Pass interference penalties are not reviewable in the NFL. But as the entire NFL reviews a controversial pass interference non-call at the end of Monday night’s Patriots-Panthers game, it’s been largely overlooked that one element of the play could have been reviewed: Whether the ball was touched before pass interference occurred.
NFL head of officiating Dean Blandino said in his quasi-defense of the decision to pick up the pass interference flag that the key question was, “when did the restriction occur in relation to the ball being touched?” In other words, which happened first, Luke Kuechly grabbing Rob Gronkowski, or Robert Lester touching Tom Brady’s pass?
As noted by Blandino’s predecessor, Mike Pereira, on today’s Dan Patrick Show, referee Clete Blakeman could have used instant replay to answer that question.
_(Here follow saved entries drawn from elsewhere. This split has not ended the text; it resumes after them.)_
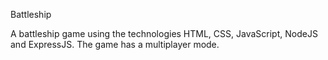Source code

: Battleship

A battleship game using the technologies HTML, CSS, JavaScript, NodeJS and ExpressJS.
The game has a multiplayer mode.
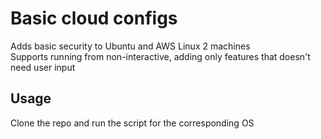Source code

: # Basic cloud configs
Adds basic security to Ubuntu and AWS Linux 2 machines  
Supports running from non-interactive, adding only features that doesn't need user input  

## Usage
Clone the repo and run the script for the corresponding OS
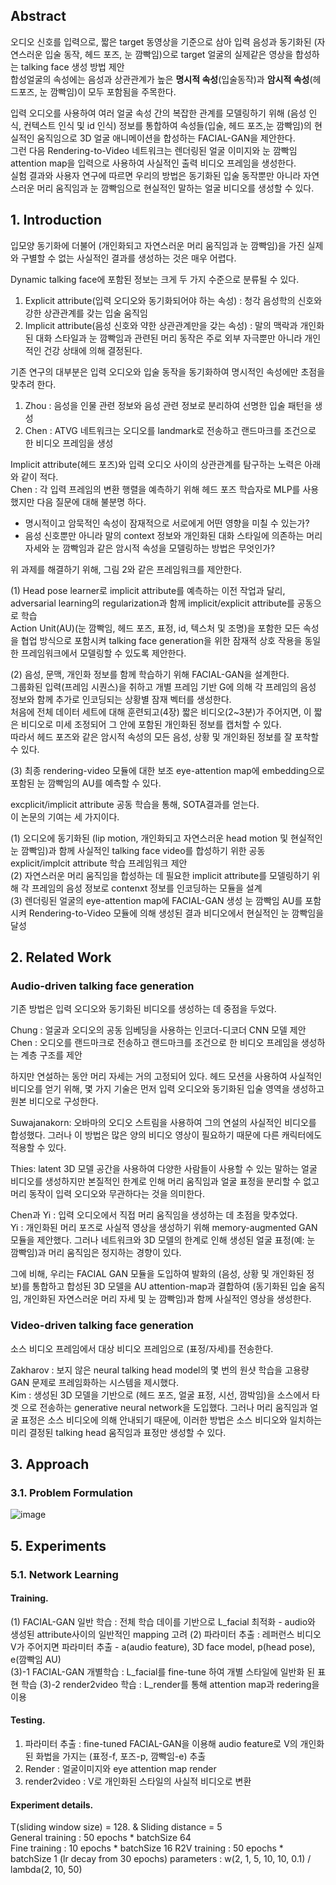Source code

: ## Abstract

오디오 신호를 입력으로, 짧은 target 동영상을 기준으로 삼아 입력 음성과 동기화된 (자연스러운 입술 동작, 헤드 포즈, 눈 깜빡임)으로 target 얼굴의 실제같은 영상을 합성하는 talking face 생성 방법 제안  
합성얼굴의 속성에는 음성과 상관관계가 높은 **명시적 속성**(입술동작)과 **암시적 속성**(헤드포즈, 눈 깜빡임)이 모두 포함됨을 주목한다.  

입력 오디오를 사용하여 여러 얼굴 속성 간의 복잡한 관계를 모델링하기 위해 (음성 인식, 컨텍스트 인식 및 id 인식) 정보를 통합하여 속성들(입술, 헤드 포즈,눈 깜빡임)의 현실적인 움직임으로 3D 얼굴 애니메이션을 합성하는 FACIAL-GAN을 제안한다.  
그런 다음 Rendering-to-Video 네트워크는 렌더링된 얼굴 이미지와 눈 깜빡임 attention map을 입력으로 사용하여 사실적인 출력 비디오 프레임을 생성한다.  
실험 결과와 사용자 연구에 따르면 우리의 방법은 동기화된 입술 동작뿐만 아니라 자연스러운 머리 움직임과 눈 깜빡임으로 현실적인 말하는 얼굴 비디오를 생성할 수 있다.

## 1. Introduction

입모양 동기화에 더불어 (개인화되고 자연스러운 머리 움직임과 눈 깜빡임)을 가진 실제와 구별할 수 없는 사실적인 결과를 생성하는 것은 매우 어렵다.  

Dynamic talking face에 포함된 정보는 크게 두 가지 수준으로 분류될 수 있다.  
1) Explicit attribute(입력 오디오와 동기화되어야 하는 속성) : 청각 음성학의 신호와 강한 상관관계를 갖는 입술 움직임  
2) Implicit attribute(음성 신호와 약한 상관관계만을 갖는 속성) : 말의 맥락과 개인화된 대화 스타일과 눈 깜빡임과 관련된 머리 동작은 주로 외부 자극뿐만 아니라 개인적인 건강 상태에 의해 결정된다.  

기존 연구의 대부분은 입력 오디오와 입술 동작을 동기화하여 명시적인 속성에만 초점을 맞추려 한다.  
1) Zhou : 음성을 인물 관련 정보와 음성 관련 정보로 분리하여 선명한 입술 패턴을 생성 
2) Chen : ATVG 네트워크는 오디오를 landmark로 전송하고 랜드마크를 조건으로 한 비디오 프레임을 생성  

Implicit attribute(헤드 포즈)와 입력 오디오 사이의 상관관계를 탐구하는 노력은 아래와 같이 적다.  
Chen : 각 입력 프레임의 변환 행렬을 예측하기 위해 헤드 포즈 학습자로 MLP를 사용했지만 다음 질문에 대해 불분명 하다.  
- 명시적이고 암묵적인 속성이 잠재적으로 서로에게 어떤 영향을 미칠 수 있는가?  
- 음성 신호뿐만 아니라 말의 context 정보와 개인화된 대화 스타일에 의존하는 머리 자세와 눈 깜빡임과 같은 암시적 속성을 모델링하는 방법은 무엇인가?  

위 과제를 해결하기 위해, 그림 2와 같은 프레임워크를 제안한다.  

(1) Head pose learner로 implicit attribute를 예측하는 이전 작업과 달리, adversarial learning의 regularization과 함께 implicit/explicit attribute를 공동으로 학습  
Action Unit(AU)(눈 깜빡임, 헤드 포즈, 표정, id, 텍스처 및 조명)을 포함한 모든 속성을 협업 방식으로 포함시켜 talking face generation을 위한 잠재적 상호 작용을 동일한 프레임워크에서 모델링할 수 있도록 제안한다.  

(2) 음성, 문맥, 개인화 정보를 함께 학습하기 위해 FACIAL-GAN을 설계한다.  
그룹화된 입력(프레임 시퀀스)을 취하고 개별 프레임 기반 G에 의해 각 프레임의 음성 정보와 함께 추가로 인코딩되는 상황별 잠재 벡터를 생성한다.  
처음에 전체 데이터 세트에 대해 훈련되고(4장) 짧은 비디오(2~3분)가 주어지면, 이 짧은 비디오로 미세 조정되어 그 안에 포함된 개인화된 정보를 캡처할 수 있다.  
따라서 헤드 포즈와 같은 암시적 속성의 모든 음성, 상황 및 개인화된 정보를 잘 포착할 수 있다.  

(3) 최종 rendering-video 모듈에 대한 보조 eye-attention map에 embedding으로 포함된 눈 깜빡임의 AU를 예측할 수 있다.  

excplicit/implicit attribute 공동 학습을 통해, SOTA결과를 얻는다.  
이 논문의 기여는 세 가지이다.  

(1) 오디오에 동기화된 (lip motion, 개인화되고 자연스러운 head motion 및 현실적인 눈 깜빡임)과 함께 사실적인 talking face video를 합성하기 위한 공동 explicit/implcit attribute 학습 프레임워크 제안  
(2) 자연스러운 머리 움직임을 합성하는 데 필요한 implicit attribute를 모델링하기 위해 각 프레임의 음성 정보로 contenxt 정보를 인코딩하는 모듈을 설계  
(3) 렌더링된 얼굴의 eye-attention map에 FACIAL-GAN 생성 눈 깜빡임 AU를 포함시켜 Rendering-to-Video 모듈에 의해 생성된 결과 비디오에서 현실적인 눈 깜빡임을 달성

## 2. Related Work
### Audio-driven talking face generation

기존 방법은 입력 오디오와 동기화된 비디오를 생성하는 데 중점을 두었다.

Chung : 얼굴과 오디오의 공동 임베딩을 사용하는 인코더-디코더 CNN 모델 제안  
Chen : 오디오를 랜드마크로 전송하고 랜드마크를 조건으로 한 비디오 프레임을 생성하는 계층 구조를 제안  

하지만 연설하는 동안 머리 자세는 거의 고정되어 있다. 헤드 모션을 사용하여 사실적인 비디오를 얻기 위해, 몇 가지 기술은 먼저 입력 오디오와 동기화된 입술 영역을 생성하고 원본 비디오로 구성한다.  

Suwajanakorn: 오바마의 오디오 스트림을 사용하여 그의 연설의 사실적인 비디오를 합성했다. 그러나 이 방법은 많은 양의 비디오 영상이 필요하기 때문에 다른 캐릭터에도 적용할 수 있다.  

Thies: latent 3D 모델 공간을 사용하여 다양한 사람들이 사용할 수 있는 말하는 얼굴 비디오를 생성하지만 본질적인 한계로 인해 머리 움직임과 얼굴 표정을 분리할 수 없고 머리 동작이 입력 오디오와 무관하다는 것을 의미한다.  

Chen과 Yi : 입력 오디오에서 직접 머리 움직임을 생성하는 데 초점을 맞추었다.  
Yi : 개인화된 머리 포즈로 사실적 영상을 생성하기 위해 memory-augmented GAN 모듈을 제안했다. 그러나 네트워크와 3D 모델의 한계로 인해 생성된 얼굴 표정(예: 눈 깜빡임)과 머리 움직임은 정지하는 경향이 있다.  

그에 비해, 우리는 FACIAL GAN 모듈을 도입하여 발화의 (음성, 상황 및 개인화된 정보)를 통합하고 합성된 3D 모델을 AU attention-map과 결합하여 (동기화된 입술 움직임, 개인화된 자연스러운 머리 자세 및 눈 깜빡임)과 함께 사실적인 영상을 생성한다.

### Video-driven talking face generation

소스 비디오 프레임에서 대상 비디오 프레임으로 (표정/자세)를 전송한다.  

Zakharov : 보지 않은 neural talking head model의 몇 번의 원샷 학습을 고용량 GAN 문제로 프레임화하는 시스템을 제시했다.  
Kim : 생성된 3D 모델을 기반으로 (헤드 포즈, 얼굴 표정, 시선, 깜박임)을 소스에서 타겟 으로 전송하는 generative neural network을 도입했다. 그러나 머리 움직임과 얼굴 표정은 소스 비디오에 의해 안내되기 때문에, 이러한 방법은 소스 비디오와 일치하는 미리 결정된 talking head 움직임과 표정만 생성할 수 있다.

## 3. Approach
### 3.1. Problem Formulation

![image](https://user-images.githubusercontent.com/40943064/202851940-83e80216-f766-447b-86fa-0c58d4e20399.png)


## 5. Experiments
### 5.1. Network Learning

#### Training.
(1) FACIAL-GAN 일반 학습 : 전체 학습 데이를 기반으로 L_facial 최적화 - audio와 생성된 attribute사이의 일반적인 mapping 고려
(2) 파라미터 추출 : 레퍼런스 비디오 V가 주어지면 파라미터 추출 - a(audio feature), 3D face model, p(head pose), e(깜빡임 AU)  
(3)-1 FACIAL-GAN 개별학습 : L_facial를 fine-tune 하여 개별 스타일에 일반화 된 표현 학습
(3)-2 render2video 학습 : L_render를 통해 attention map과 redering을 이용

#### Testing.
1) 파라미터 추출 : fine-tuned FACIAL-GAN을 이용해 audio feature로 V의 개인화된 화법을 가지는 (표정-f, 포즈-p, 깜빡임-e) 추출  
2) Render    : 얼굴이미지와 eye attention map render  
3) render2video : V로 개인화된 스타일의 사실적 비디오로 변환  

#### Experiment details.
T(sliding window size) = 128. & Sliding distance = 5  
General training : 50 epochs * batchSize 64  
Fine training    : 10 epochs * batchSize 16
R2V training     : 50 epochs * batchSize 1 (lr decay from 30 epochs)
parameters : w(2, 1, 5, 10, 10, 0.1) / lambda(2, 10, 50)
Although pass interference penalties are not reviewable, touching of a forward pass by a defensive player is reviewable.
“This would have initiated a replay review because that aspect of the play is reviewable,” Pereira said. “You can review the touching of a pass in relationship to pass interference being called, and since it was called and then picked up, if that’s the reason it was picked up, then replay could have put it back on. So replay, somehow, should have gotten involved in this to find out exactly why they picked the flag up. And nobody has really talked about that at this point.”
However, it’s still not clear why the flag was picked up. Although Blandino said the key question was when the ball was touched, Blakeman himself said the key question was whether the pass was catchable. And whether or not a pass is catchable is not reviewable.
Perhaps the NFL needs to change the replay rules so that referees have the authority to use instant replay on such plays. If a game comes down to a judgment call on the last play of the game, the referee should be permitted to check the replay before declaring the game over.